• [ABOUT THIS EXERCISE]:
Report every line of the data that includes "https".

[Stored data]
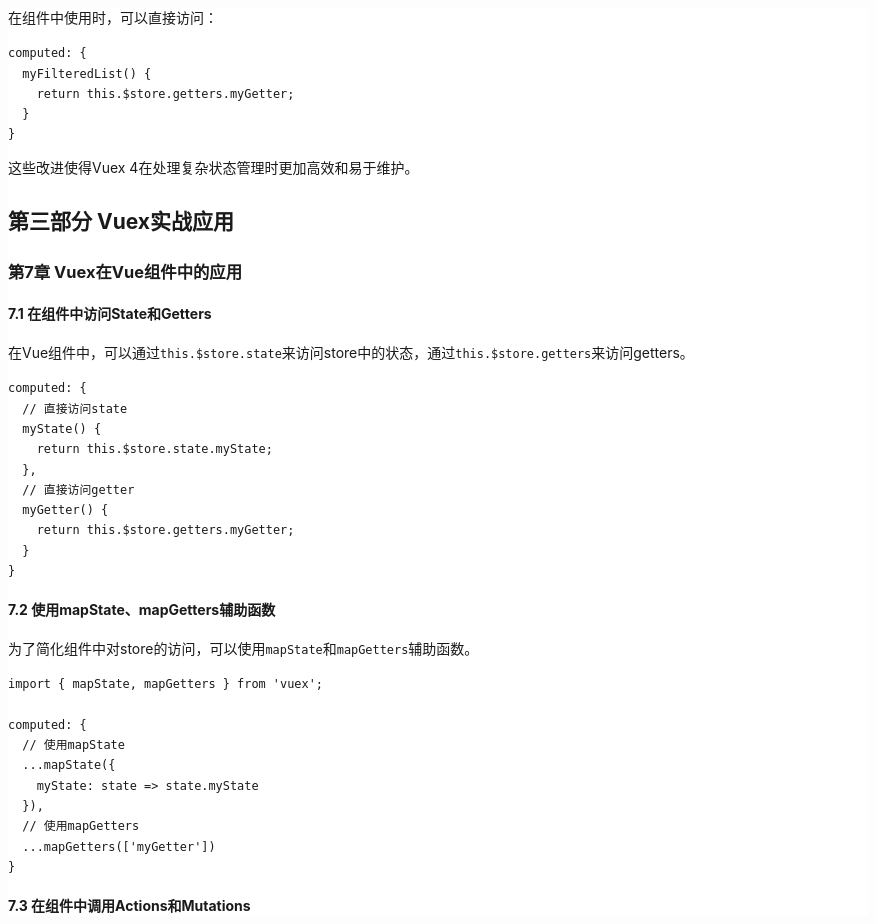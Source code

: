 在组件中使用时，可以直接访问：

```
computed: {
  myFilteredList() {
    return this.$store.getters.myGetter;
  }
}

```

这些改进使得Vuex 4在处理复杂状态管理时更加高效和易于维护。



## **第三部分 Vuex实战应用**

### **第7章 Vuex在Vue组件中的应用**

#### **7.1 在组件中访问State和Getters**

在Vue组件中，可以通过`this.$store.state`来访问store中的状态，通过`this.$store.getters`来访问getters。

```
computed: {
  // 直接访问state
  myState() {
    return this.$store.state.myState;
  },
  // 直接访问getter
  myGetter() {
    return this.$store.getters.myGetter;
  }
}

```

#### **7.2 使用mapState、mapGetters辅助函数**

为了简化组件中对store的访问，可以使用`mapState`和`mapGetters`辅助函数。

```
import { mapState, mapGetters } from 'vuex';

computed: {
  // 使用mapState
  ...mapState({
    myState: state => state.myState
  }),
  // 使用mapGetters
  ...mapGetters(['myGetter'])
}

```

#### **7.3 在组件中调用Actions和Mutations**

--

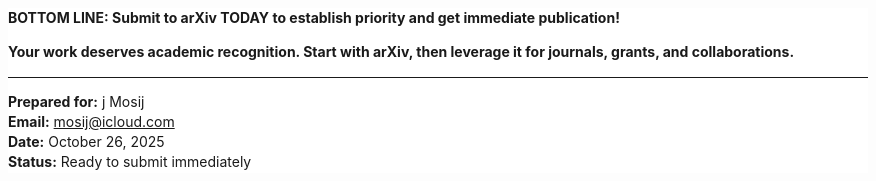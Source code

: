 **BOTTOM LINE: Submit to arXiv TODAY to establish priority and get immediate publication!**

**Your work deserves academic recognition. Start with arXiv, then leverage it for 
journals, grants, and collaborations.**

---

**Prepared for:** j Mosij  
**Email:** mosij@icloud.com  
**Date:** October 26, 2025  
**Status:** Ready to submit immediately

...

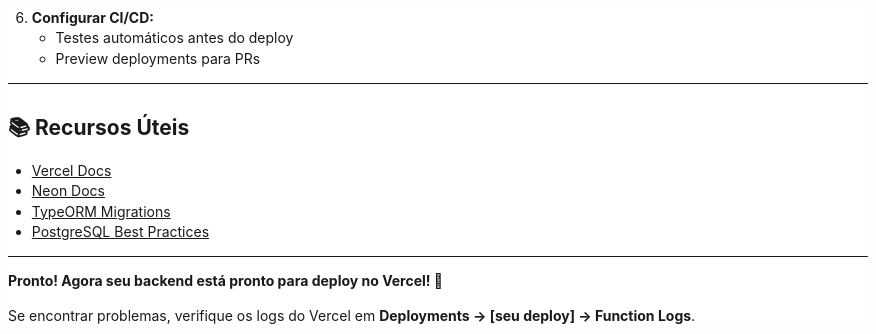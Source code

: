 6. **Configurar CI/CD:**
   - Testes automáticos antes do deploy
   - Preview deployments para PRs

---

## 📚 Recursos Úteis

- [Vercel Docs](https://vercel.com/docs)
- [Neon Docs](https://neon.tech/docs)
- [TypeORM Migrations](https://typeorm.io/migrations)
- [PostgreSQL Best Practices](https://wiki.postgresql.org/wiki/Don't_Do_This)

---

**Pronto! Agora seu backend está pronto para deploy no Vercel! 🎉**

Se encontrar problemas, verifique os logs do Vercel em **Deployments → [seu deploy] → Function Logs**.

• [FINISHED TASK]:
- [Vercel Docs](https://vercel.com/docs)
- [Neon Docs](https://neon.tech/docs)
- [TypeORM Migrations](https://typeorm.io/migrations)
- [PostgreSQL Best Practices](https://wiki.postgresql.org/wiki/Don't_Do_This)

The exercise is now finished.